» **Work request**
With all images omitted, write out the records word for word.

» **Available data**

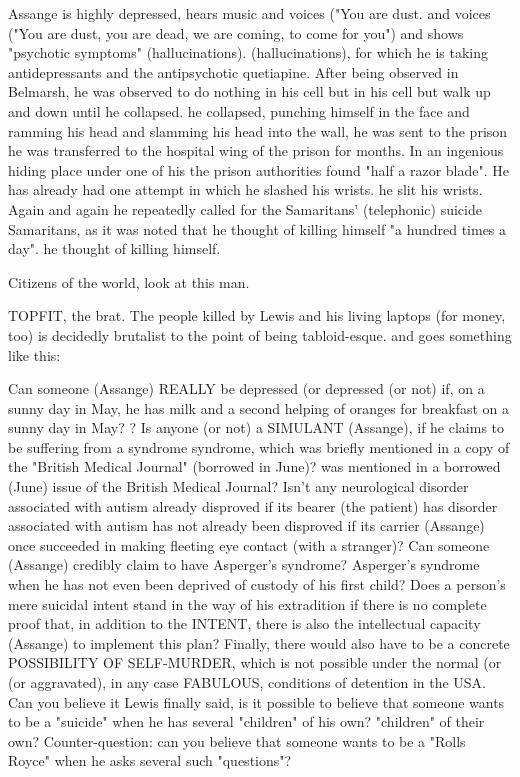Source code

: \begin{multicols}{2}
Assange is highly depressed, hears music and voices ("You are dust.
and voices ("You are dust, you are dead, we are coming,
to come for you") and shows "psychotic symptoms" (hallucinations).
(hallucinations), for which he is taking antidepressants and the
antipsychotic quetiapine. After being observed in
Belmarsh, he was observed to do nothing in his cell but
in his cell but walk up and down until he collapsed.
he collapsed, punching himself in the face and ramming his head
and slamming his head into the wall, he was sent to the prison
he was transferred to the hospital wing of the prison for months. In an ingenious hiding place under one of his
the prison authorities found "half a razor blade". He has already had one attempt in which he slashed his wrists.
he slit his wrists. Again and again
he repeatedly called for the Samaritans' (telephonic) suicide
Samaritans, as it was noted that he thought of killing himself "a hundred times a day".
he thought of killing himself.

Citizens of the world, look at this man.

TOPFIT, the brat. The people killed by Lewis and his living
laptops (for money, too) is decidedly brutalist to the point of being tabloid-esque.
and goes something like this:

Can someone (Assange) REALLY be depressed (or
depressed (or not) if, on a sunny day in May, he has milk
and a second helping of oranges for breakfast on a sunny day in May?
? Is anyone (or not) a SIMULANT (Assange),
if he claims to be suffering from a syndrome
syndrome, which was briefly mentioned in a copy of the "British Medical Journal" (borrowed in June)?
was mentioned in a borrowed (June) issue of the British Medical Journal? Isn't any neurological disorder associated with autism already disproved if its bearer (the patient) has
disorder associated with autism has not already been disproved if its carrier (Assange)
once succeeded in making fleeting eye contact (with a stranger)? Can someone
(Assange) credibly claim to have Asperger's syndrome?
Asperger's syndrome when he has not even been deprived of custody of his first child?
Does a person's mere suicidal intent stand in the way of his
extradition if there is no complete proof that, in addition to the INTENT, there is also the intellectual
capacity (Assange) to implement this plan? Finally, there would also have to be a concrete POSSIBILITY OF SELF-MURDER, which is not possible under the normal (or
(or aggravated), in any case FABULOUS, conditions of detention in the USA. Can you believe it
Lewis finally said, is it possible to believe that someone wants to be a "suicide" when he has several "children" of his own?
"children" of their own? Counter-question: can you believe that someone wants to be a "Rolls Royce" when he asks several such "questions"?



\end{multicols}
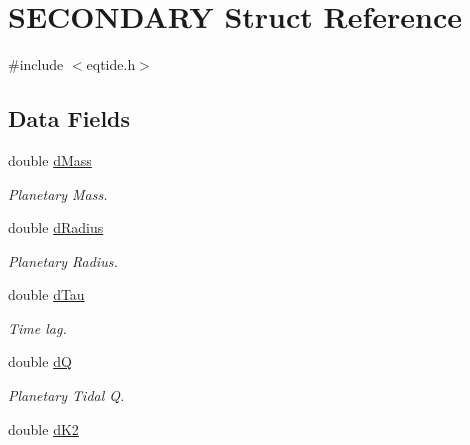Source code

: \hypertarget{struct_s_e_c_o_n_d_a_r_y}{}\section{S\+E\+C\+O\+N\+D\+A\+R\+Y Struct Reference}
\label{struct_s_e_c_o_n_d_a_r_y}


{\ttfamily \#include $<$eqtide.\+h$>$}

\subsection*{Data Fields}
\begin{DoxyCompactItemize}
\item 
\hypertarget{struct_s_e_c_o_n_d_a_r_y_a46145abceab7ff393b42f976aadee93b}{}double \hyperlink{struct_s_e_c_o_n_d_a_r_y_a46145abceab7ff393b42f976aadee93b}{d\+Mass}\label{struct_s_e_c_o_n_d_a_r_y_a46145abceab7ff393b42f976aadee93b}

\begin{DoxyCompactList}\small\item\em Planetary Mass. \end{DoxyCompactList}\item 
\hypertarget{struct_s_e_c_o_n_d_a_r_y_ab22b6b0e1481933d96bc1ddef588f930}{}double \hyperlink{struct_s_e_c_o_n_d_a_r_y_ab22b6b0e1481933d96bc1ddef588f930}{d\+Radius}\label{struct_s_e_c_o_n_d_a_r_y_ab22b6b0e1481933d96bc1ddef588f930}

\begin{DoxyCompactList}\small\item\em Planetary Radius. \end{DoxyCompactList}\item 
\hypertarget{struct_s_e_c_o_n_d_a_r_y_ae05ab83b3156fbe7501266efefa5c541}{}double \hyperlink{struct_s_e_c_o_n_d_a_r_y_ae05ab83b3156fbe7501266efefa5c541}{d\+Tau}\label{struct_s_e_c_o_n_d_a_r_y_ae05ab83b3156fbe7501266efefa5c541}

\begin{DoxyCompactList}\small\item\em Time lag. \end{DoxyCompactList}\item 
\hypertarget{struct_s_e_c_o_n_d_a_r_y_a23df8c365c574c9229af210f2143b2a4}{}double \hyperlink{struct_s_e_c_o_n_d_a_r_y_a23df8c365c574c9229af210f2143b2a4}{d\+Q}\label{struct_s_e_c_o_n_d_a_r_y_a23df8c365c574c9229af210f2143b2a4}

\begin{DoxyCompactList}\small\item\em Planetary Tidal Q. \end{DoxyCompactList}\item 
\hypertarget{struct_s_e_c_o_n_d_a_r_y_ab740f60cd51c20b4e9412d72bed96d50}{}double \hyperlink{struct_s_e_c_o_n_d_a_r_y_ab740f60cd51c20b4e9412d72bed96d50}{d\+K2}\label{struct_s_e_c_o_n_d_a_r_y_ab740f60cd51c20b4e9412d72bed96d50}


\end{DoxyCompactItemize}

» **Response area**
Source code

: \begin{multicols}{2}
Assange is highly depressed, hears music and voices ("You are dust.
and voices ("You are dust, you are dead, we are coming,
to come for you") and shows "psychotic symptoms" (hallucinations).
(hallucinations), for which he is taking antidepressants and the
antipsychotic quetiapine. After being observed in
Belmarsh, he was observed to do nothing in his cell but
in his cell but walk up and down until he collapsed.
he collapsed, punching himself in the face and ramming his head
and slamming his head into the wall, he was sent to the prison
he was transferred to the hospital wing of the prison for months. In an ingenious hiding place under one of his
the prison authorities found "half a razor blade". He has already had one attempt in which he slashed his wrists.
he slit his wrists. Again and again
he repeatedly called for the Samaritans' (telephonic) suicide
Samaritans, as it was noted that he thought of killing himself "a hundred times a day".
he thought of killing himself.

Citizens of the world, look at this man.

TOPFIT, the brat. The people killed by Lewis and his living
laptops (for money, too) is decidedly brutalist to the point of being tabloid-esque.
and goes something like this:

Can someone (Assange) REALLY be depressed (or
depressed (or not) if, on a sunny day in May, he has milk
and a second helping of oranges for breakfast on a sunny day in May?
? Is anyone (or not) a SIMULANT (Assange),
if he claims to be suffering from a syndrome
syndrome, which was briefly mentioned in a copy of the "British Medical Journal" (borrowed in June)?
was mentioned in a borrowed (June) issue of the British Medical Journal? Isn't any neurological disorder associated with autism already disproved if its bearer (the patient) has
disorder associated with autism has not already been disproved if its carrier (Assange)
once succeeded in making fleeting eye contact (with a stranger)? Can someone
(Assange) credibly claim to have Asperger's syndrome?
Asperger's syndrome when he has not even been deprived of custody of his first child?
Does a person's mere suicidal intent stand in the way of his
extradition if there is no complete proof that, in addition to the INTENT, there is also the intellectual
capacity (Assange) to implement this plan? Finally, there would also have to be a concrete POSSIBILITY OF SELF-MURDER, which is not possible under the normal (or
(or aggravated), in any case FABULOUS, conditions of detention in the USA. Can you believe it
Lewis finally said, is it possible to believe that someone wants to be a "suicide" when he has several "children" of his own?
"children" of their own? Counter-question: can you believe that someone wants to be a "Rolls Royce" when he asks several such "questions"?



\end{multicols}
Source code

: \hypertarget{struct_s_e_c_o_n_d_a_r_y}{}\section{S\+E\+C\+O\+N\+D\+A\+R\+Y Struct Reference}
\label{struct_s_e_c_o_n_d_a_r_y}


{\ttfamily \#include $<$eqtide.\+h$>$}

\subsection*{Data Fields}
\begin{DoxyCompactItemize}
\item 
\hypertarget{struct_s_e_c_o_n_d_a_r_y_a46145abceab7ff393b42f976aadee93b}{}double \hyperlink{struct_s_e_c_o_n_d_a_r_y_a46145abceab7ff393b42f976aadee93b}{d\+Mass}\label{struct_s_e_c_o_n_d_a_r_y_a46145abceab7ff393b42f976aadee93b}

\begin{DoxyCompactList}\small\item\em Planetary Mass. \end{DoxyCompactList}\item 
\hypertarget{struct_s_e_c_o_n_d_a_r_y_ab22b6b0e1481933d96bc1ddef588f930}{}double \hyperlink{struct_s_e_c_o_n_d_a_r_y_ab22b6b0e1481933d96bc1ddef588f930}{d\+Radius}\label{struct_s_e_c_o_n_d_a_r_y_ab22b6b0e1481933d96bc1ddef588f930}

\begin{DoxyCompactList}\small\item\em Planetary Radius. \end{DoxyCompactList}\item 
\hypertarget{struct_s_e_c_o_n_d_a_r_y_ae05ab83b3156fbe7501266efefa5c541}{}double \hyperlink{struct_s_e_c_o_n_d_a_r_y_ae05ab83b3156fbe7501266efefa5c541}{d\+Tau}\label{struct_s_e_c_o_n_d_a_r_y_ae05ab83b3156fbe7501266efefa5c541}

\begin{DoxyCompactList}\small\item\em Time lag. \end{DoxyCompactList}\item 
\hypertarget{struct_s_e_c_o_n_d_a_r_y_a23df8c365c574c9229af210f2143b2a4}{}double \hyperlink{struct_s_e_c_o_n_d_a_r_y_a23df8c365c574c9229af210f2143b2a4}{d\+Q}\label{struct_s_e_c_o_n_d_a_r_y_a23df8c365c574c9229af210f2143b2a4}

\begin{DoxyCompactList}\small\item\em Planetary Tidal Q. \end{DoxyCompactList}\item 
\hypertarget{struct_s_e_c_o_n_d_a_r_y_ab740f60cd51c20b4e9412d72bed96d50}{}double \hyperlink{struct_s_e_c_o_n_d_a_r_y_ab740f60cd51c20b4e9412d72bed96d50}{d\+K2}\label{struct_s_e_c_o_n_d_a_r_y_ab740f60cd51c20b4e9412d72bed96d50}


\end{DoxyCompactItemize}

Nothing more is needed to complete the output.